Pour Nathalie Kianga, membre du Forum Inter-Réseaux des Jeunes pour la Paix de Bukavu, les différences entre les jeunes ne devraient pas constituer un facteur de division.
« J’appelle les jeunes à renforcer leur participation significative dans la construction de la paix, mais aussi à renforcer la synergie de leurs actions à travers différentes plateformes, les dialogues et les sensibilisations. Tous ceux qui cheminent vers la construction de la paix dans notre région des Grands Lacs doivent travailler ensemble. »
De Bukavu à Rusizi, un même engagement
La mobilisation a également permis de faire entendre la voix des jeunes venus du Rwanda. Pour Josline , participante de Rusizi, la promotion du dialogue et de la tolérance constitue une voie essentielle pour prévenir et résoudre les conflits au sein des communautés.
« Je promets de promouvoir le dialogue, la tolérance et la paix et de résoudre les conflits dans ma communauté. »
Un engagement partagé par Tibabonga Godelive, de l’organisation Je suis la Relève de la Femme (JRF), qui appelle les jeunes à ne pas abandonner face aux difficultés.
« Peu importe les difficultés que nous traversons, nous devons toujours rester forts. Les obstacles n’arrêteront pas nos rêves. J’appelle tout le monde à vivre dans l’unité, car ensemble nous aurons la paix. »
Ces différentes prises de position traduisent une volonté commune : renforcer les liens entre les jeunes de part et d’autre de la frontière et faire de la jeunesse un véritable moteur de paix dans la région des Grands Lacs.

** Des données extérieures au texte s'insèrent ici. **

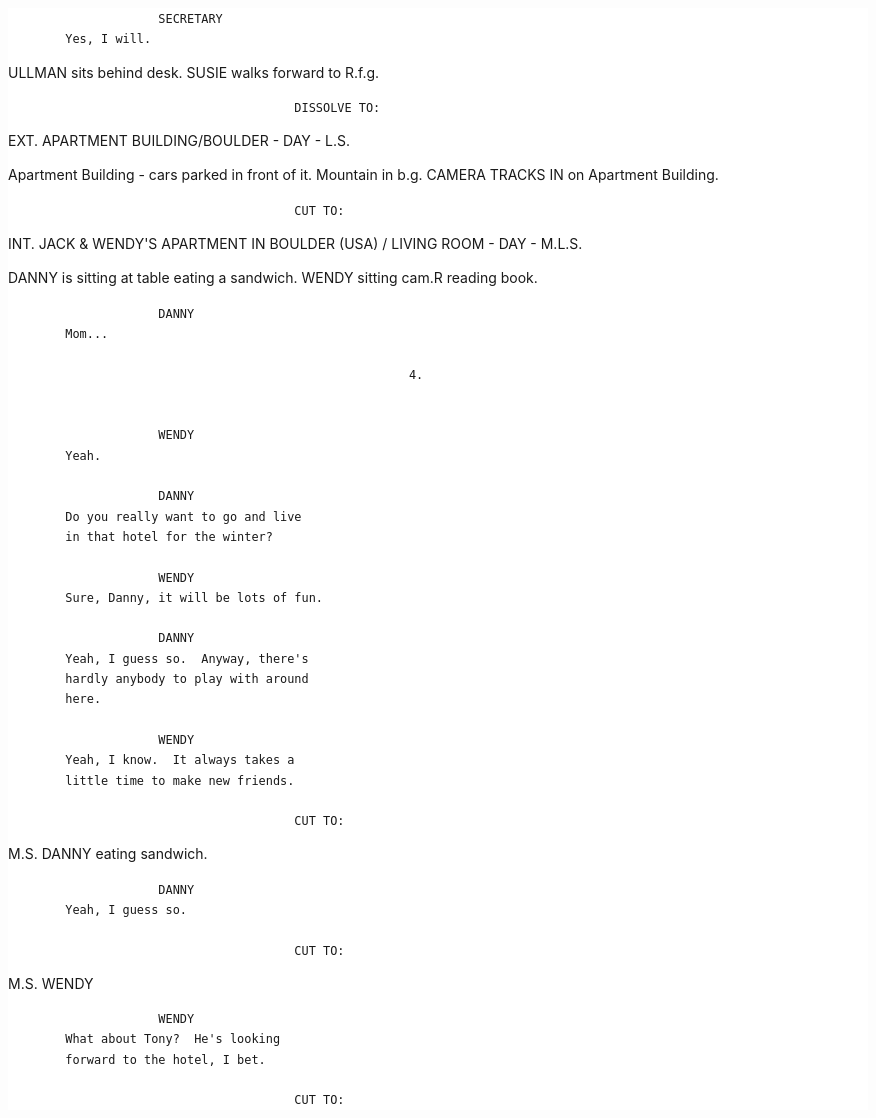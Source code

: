                          SECRETARY
            Yes, I will.

ULLMAN sits behind desk.  SUSIE walks forward to R.f.g.

                                            DISSOLVE TO:

EXT. APARTMENT BUILDING/BOULDER - DAY - L.S.

Apartment Building - cars parked in front of it.  Mountain
in b.g.  CAMERA TRACKS IN on Apartment Building.

                                            CUT TO:

INT. JACK & WENDY'S APARTMENT IN BOULDER (USA) / LIVING
ROOM - DAY - M.L.S.

DANNY is sitting at table eating a sandwich.  WENDY sitting
cam.R reading book.

                         DANNY
            Mom...

                                                            4.


                         WENDY
            Yeah.

                         DANNY
            Do you really want to go and live
            in that hotel for the winter?

                         WENDY
            Sure, Danny, it will be lots of fun.

                         DANNY
            Yeah, I guess so.  Anyway, there's
            hardly anybody to play with around
            here.

                         WENDY
            Yeah, I know.  It always takes a
            little time to make new friends.

                                            CUT TO:

M.S. DANNY eating sandwich.

                         DANNY
            Yeah, I guess so.

                                            CUT TO:

M.S. WENDY

                         WENDY
            What about Tony?  He's looking
            forward to the hotel, I bet.

                                            CUT TO:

L’art et l’entrepreneuriat au service de la paix
La célébration n’a pas été limitée aux échanges et aux discussions. Des artistes, poètes, slameurs et chanteurs ont également contribué à l’événement à travers des prestations axées sur la paix, le vivre-ensemble et la cohésion sociale.
Une vitrine d’exposition a également permis à une trentaine d’organisations de jeunes de présenter leurs produits et services. Une manière de mettre à jour les initiatives locales et les capacités de résilience des jeunes dans leurs communautés.

Au-delà de la célébration, cette rencontre de Bukavu aura donc permis de rappeler que la jeunesse des Grands Lacs, malgré des contextes parfois différents, partage des aspirations communes : vivre en paix, participer aux décisions qui la concernent et contribuer à la construction de communautés plus inclusives et résilientes.